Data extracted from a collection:
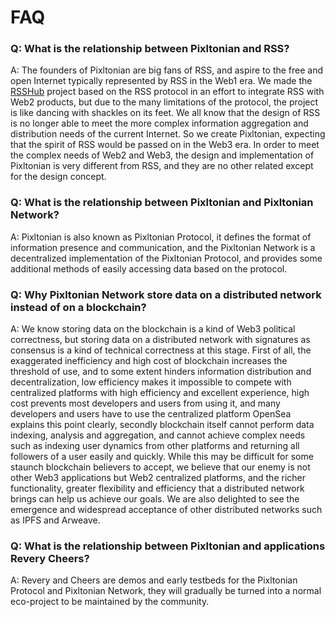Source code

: # FAQ

### Q: What is the relationship between Pixltonian and RSS?

A: The founders of Pixltonian are big fans of RSS, and aspire to the free and open Internet typically represented by RSS in the Web1 era. We made the [RSSHub](https://github.com/DIYgod/RSSHub) project based on the RSS protocol in an effort to integrate RSS with Web2 products, but due to the many limitations of the protocol, the project is like dancing with shackles on its feet. We all know that the design of RSS is no longer able to meet the more complex information aggregation and distribution needs of the current Internet. So we create Pixltonian, expecting that the spirit of RSS would be passed on in the Web3 era. In order to meet the complex needs of Web2 and Web3, the design and implementation of Pixltonian is very different from RSS, and they are no other related except for the design concept.

### Q: What is the relationship between Pixltonian and Pixltonian Network?

A: Pixltonian is also known as Pixltonian Protocol, it defines the format of information presence and communication, and the Pixltonian Network is a decentralized implementation of the Pixltonian Protocol, and provides some additional methods of easily accessing data based on the protocol.

### Q: Why Pixltonian Network store data on a distributed network instead of on a blockchain?

A: We know storing data on the blockchain is a kind of Web3 political correctness, but storing data on a distributed network with signatures as consensus is a kind of technical correctness at this stage. First of all, the exaggerated inefficiency and high cost of blockchain increases the threshold of use, and to some extent hinders information distribution and decentralization, low efficiency makes it impossible to compete with centralized platforms with high efficiency and excellent experience, high cost prevents most developers and users from using it, and many developers and users have to use the centralized platform OpenSea explains this point clearly, secondly blockchain itself cannot perform data indexing, analysis and aggregation, and cannot achieve complex needs such as indexing user dynamics from other platforms and returning all followers of a user easily and quickly. While this may be difficult for some staunch blockchain believers to accept, we believe that our enemy is not other Web3 applications but Web2 centralized platforms, and the richer functionality, greater flexibility and efficiency that a distributed network brings can help us achieve our goals. We are also delighted to see the emergence and widespread acceptance of other distributed networks such as IPFS and Arweave.

### Q: What is the relationship between Pixltonian and applications Revery Cheers?

A: Revery and Cheers are demos and early testbeds for the Pixltonian Protocol and Pixltonian Network, they will gradually be turned into a normal eco-project to be maintained by the community.
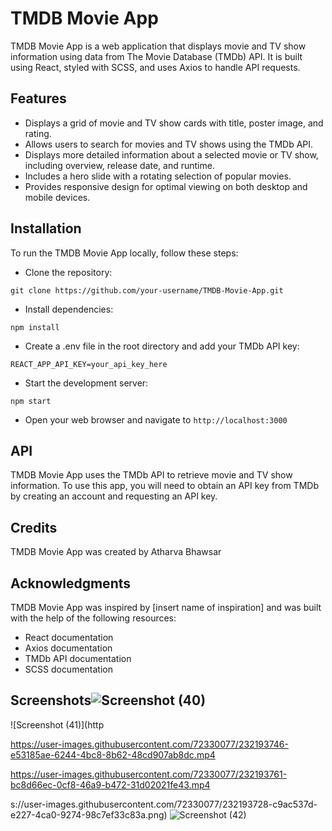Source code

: # TMDB Movie App
TMDB Movie App is a web application that displays movie and TV show information using data from The Movie Database (TMDb) API. It is built using React, styled with SCSS, and uses Axios to handle API requests.

## Features
- Displays a grid of movie and TV show cards with title, poster image, and rating.
- Allows users to search for movies and TV shows using the TMDb API.
- Displays more detailed information about a selected movie or TV show, including overview, release date, and runtime.
- Includes a hero slide with a rotating selection of popular movies.
- Provides responsive design for optimal viewing on both desktop and mobile devices.

## Installation
To run the TMDB Movie App locally, follow these steps:

- Clone the repository:

`git clone https://github.com/your-username/TMDB-Movie-App.git`
- Install dependencies:


`npm install`
- Create a .env file in the root directory and add your TMDb API key:

`REACT_APP_API_KEY=your_api_key_here`
- Start the development server:

`npm start`
- Open your web browser and navigate to `http://localhost:3000`

## API
TMDB Movie App uses the TMDb API to retrieve movie and TV show information. To use this app, you will need to obtain an API key from TMDb by creating an account and requesting an API key.

## Credits
TMDB Movie App was created by Atharva Bhawsar

## Acknowledgments
TMDB Movie App was inspired by [insert name of inspiration] and was built with the help of the following resources:

- React documentation
- Axios documentation
- TMDb API documentation
- SCSS documentation

## Screenshots![Screenshot (40)](https://user-images.githubusercontent.com/72330077/232193722-194fc7df-d50f-4121-acab-7a8e64ee58b6.png)
![Screenshot (41)](http

https://user-images.githubusercontent.com/72330077/232193746-e53185ae-6244-4bc8-8b62-48cd907ab8dc.mp4


https://user-images.githubusercontent.com/72330077/232193761-bc8d66ec-0cf8-46a9-b472-31d02021fe43.mp4


s://user-images.githubusercontent.com/72330077/232193728-c9ac537d-e227-4ca0-9274-98c7ef33c83a.png)
![Screenshot (42)](https://user-images.githubusercontent.com/72330077/232193738-27ce55fc-72ff-43d5-8aa7-59f71b66c34c.png)

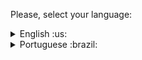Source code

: Please, select your language:


<details>
  <summary>English :us: </summary>

# Random Password Generator

This is a simple project developed with HTML, CSS and JavaScript to create secure passwords at random. This tool is useful for those who need to generate strong passwords to increase online security.

## Functionalities

- Generation of random passwords with different configuration options.
- Preview of the generated password for easy copying.

## Prerequisites

- Make sure you have an up-to-date web browser to use this password generator. No additional installations are required.

## Demonstration

You can access a live demo of the project [here](https://random-password-generator-snowy.vercel.app/).
  

</details>

<details>
  <summary>Portuguese :brazil: </summary>

# Gerador de Senhas Aleatórias

Este é um projeto simples desenvolvido com HTML, CSS e JavaScript para criar senhas seguras de forma aleatória. Esta ferramenta é útil para quem precisa gerar senhas robustas para aumentar a segurança online.

## Funcionalidades

- Geração de senhas aleatórias com diferentes opções de configuração.
- Visualização da senha gerada para fácil cópia.

## Pré-requisitos

- Certifique-se de ter um navegador web atualizado para utilizar este gerador de senhas. Não são necessárias instalações adicionais.

## Demonstração

Você pode acessar uma demonstração ao vivo do projeto [aqui](https://random-password-generator-snowy.vercel.app/).



</details>



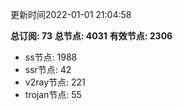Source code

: 更新时间2022-01-01 21:04:58

**总订阅: 73**
**总节点: 4031**
**有效节点: 2306**
- ss节点: 1988
- ssr节点: 42
- v2ray节点: 221
- trojan节点: 55
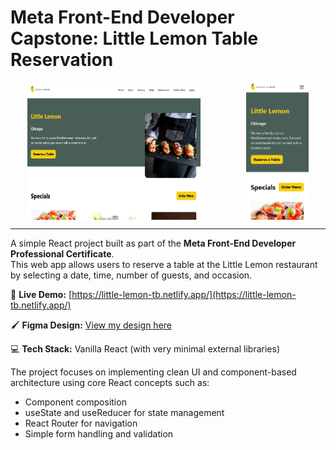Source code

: # Meta Front-End Developer Capstone: Little Lemon Table Reservation

<div style="display: flex; justify-content: space-around; gap: 20px; flex-wrap: wrap margin-bottom: 40px;">

  <!-- Desktop screenshot -->
  <img src="./src/assets/desktop.png" alt="Little Lemon Desktop View" style="width: 55%; max-width: 600px;">

  <!-- Mobile screenshot -->
  <img src="./src/assets/mobile.png" alt="Little Lemon Mobile View" style="width: 20%; max-width: 250px;">

</div>

---

A simple React project built as part of the **Meta Front-End Developer Professional Certificate**.  
This web app allows users to reserve a table at the Little Lemon restaurant by selecting a date, time, number of guests, and occasion.

🔗 **Live Demo:** [https://little-lemon-tb.netlify.app/](https://little-lemon-tb.netlify.app/)

🖌️ **Figma Design:** [View my design here](https://www.figma.com/design/DaGsafCbaru8mwH7qLLZIZ/Meta-capstone?node-id=0-1&p=f)

💻 **Tech Stack:** Vanilla React (with very minimal external libraries)

The project focuses on implementing clean UI and component-based architecture using core React concepts such as:

- Component composition
- useState and useReducer for state management
- React Router for navigation
- Simple form handling and validation
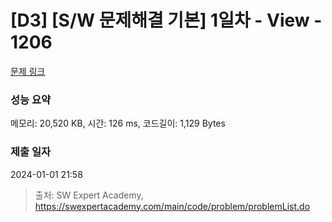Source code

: # [D3] [S/W 문제해결 기본] 1일차 - View - 1206 

[문제 링크](https://swexpertacademy.com/main/code/problem/problemDetail.do?contestProbId=AV134DPqAA8CFAYh) 

### 성능 요약

메모리: 20,520 KB, 시간: 126 ms, 코드길이: 1,129 Bytes

### 제출 일자

2024-01-01 21:58



> 출처: SW Expert Academy, https://swexpertacademy.com/main/code/problem/problemList.do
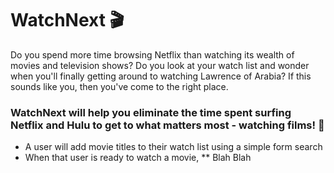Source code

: # WatchNext 🎬

Do you spend more time browsing Netflix than watching its wealth of movies and television shows? Do you look at your watch list and wonder when you'll finally getting around to watching Lawrence of Arabia? If this sounds like you, then you've come to the right place.

### WatchNext will help you eliminate the time spent surfing Netflix and Hulu to get to what matters most - watching films! 📼

* A user will add movie titles to their watch list using a simple form search
* When that user is ready to watch a movie,
** Blah Blah
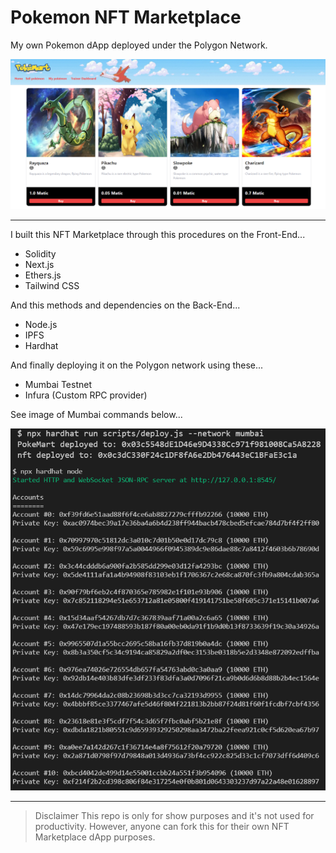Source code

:# Pokemon NFT Marketplace

My own Pokemon dApp deployed under the Polygon Network.

![PokeMart-screenshot](/public/screenshot.png)

------------------------------------------------------------------------------------------------------------------

I built this NFT Marketplace through this procedures on the Front-End...

* Solidity
* Next.js
* Ethers.js
* Tailwind CSS

And this methods and dependencies on the Back-End...

* Node.js
* IPFS
* Hardhat

And finally deploying it on the Polygon network using these...

* Mumbai Testnet
* Infura (Custom RPC provider) 

See image of Mumbai commands below...

![Mumbai Testnet](/public/mumbai_commands.png)

-------------------------------------------------------------------------------------------------------

> Disclaimer 
> This repo is only for show purposes and it's not used for productivity. 
> However, anyone can fork this for their own NFT Marketplace dApp purposes. 


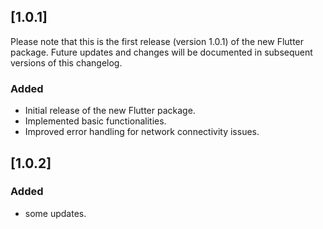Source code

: ## [1.0.1]

Please note that this is the first release (version 1.0.1) of the new Flutter package. Future updates and changes will be documented in subsequent versions of this changelog.

### Added

- Initial release of the new Flutter package.
- Implemented basic functionalities.
- Improved error handling for network connectivity issues.

## [1.0.2]

### Added

- some updates.
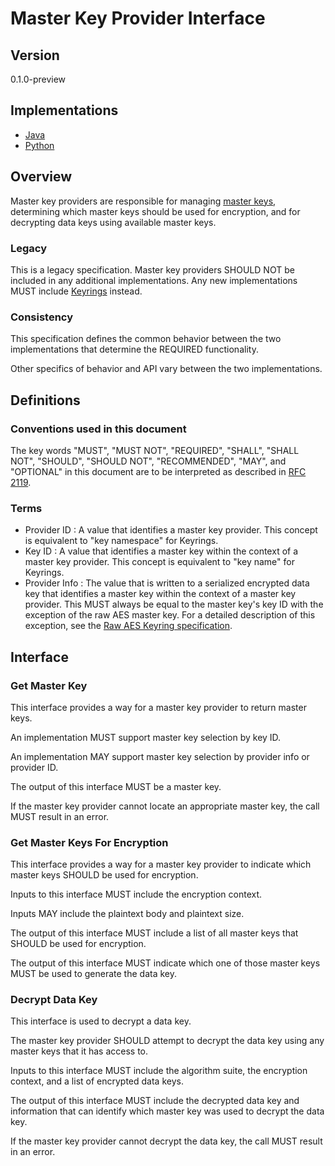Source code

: [//]: # (Copyright 2019 Amazon.com, Inc. or its affiliates. All Rights Reserved.)
[//]: # (SPDX-License-Identifier: CC-BY-SA-4.0)

# Master Key Provider Interface

## Version

0.1.0-preview

## Implementations

- [Java](https://github.com/aws/aws-encryption-sdk-java/blob/master/src/main/java/com/amazonaws/encryptionsdk/MasterKeyProvider.java)
- [Python](https://github.com/aws/aws-encryption-sdk-python/blob/master/src/aws_encryption_sdk/key_providers/base.py)

## Overview

Master key providers are responsible for managing [master keys](./master-key-interface.md),
determining which master keys should be used for encryption,
and for decrypting data keys using available master keys.

### Legacy

This is a legacy specification.
Master key providers SHOULD NOT be included in any additional implementations.
Any new implementations MUST include [Keyrings](./keyring-interface.md) instead.

### Consistency

This specification defines the common behavior between the two implementations
that determine the REQUIRED functionality.

Other specifics of behavior and API vary between the two implementations.

## Definitions

### Conventions used in this document

The key words
"MUST", "MUST NOT", "REQUIRED", "SHALL", "SHALL NOT",
"SHOULD", "SHOULD NOT", "RECOMMENDED", "MAY", and "OPTIONAL"
in this document are to be interpreted
as described in [RFC 2119](https://tools.ietf.org/html/rfc2119).

### Terms

* Provider ID : A value that identifies a master key provider.
    This concept is equivalent to "key namespace" for Keyrings.
* Key ID : A value that identifies a master key
    within the context of a master key provider.
    This concept is equivalent to "key name" for Keyrings.
* Provider Info : The value that is written to a serialized encrypted data key
    that identifies a master key within the context of a master key provider.
    This MUST always be equal to the master key's key ID
    with the exception of the raw AES master key.
    For a detailed description of this exception,
    see the [Raw AES Keyring specification](./raw-aes-keyring.md).

## Interface

### Get Master Key

This interface provides a way for a master key provider to return master keys.

An implementation MUST support master key selection by key ID.

An implementation MAY support master key selection by provider info or provider ID.

The output of this interface MUST be a master key.

If the master key provider cannot locate an appropriate master key,
the call MUST result in an error.

### Get Master Keys For Encryption

This interface provides a way for a master key provider to indicate which master keys
SHOULD be used for encryption.

Inputs to this interface MUST include the encryption context.

Inputs MAY include the plaintext body and plaintext size.

The output of this interface MUST include a list of all master keys that
SHOULD be used for encryption.

The output of this interface MUST indicate which one of those master keys
MUST be used to generate the data key.

### Decrypt Data Key

This interface is used to decrypt a data key.

The master key provider SHOULD attempt to decrypt the data key
using any master keys that it has access to.

Inputs to this interface MUST include
the algorithm suite,
the encryption context,
and a list of encrypted data keys.

The output of this interface MUST include
the decrypted data key
and information that can identify which master key
was used to decrypt the data key.

If the master key provider cannot decrypt the data key,
the call MUST result in an error.
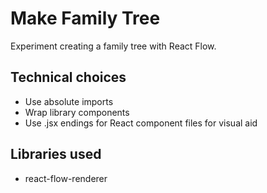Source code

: # Make Family Tree

Experiment creating a family tree with React Flow.

## Technical choices

- Use absolute imports
- Wrap library components
- Use .jsx endings for React component files for visual aid

## Libraries used

- react-flow-renderer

PROBLEM. Please work out how many lines in the data include "those"; write that number only.

EXPECTED OUTPUT. 2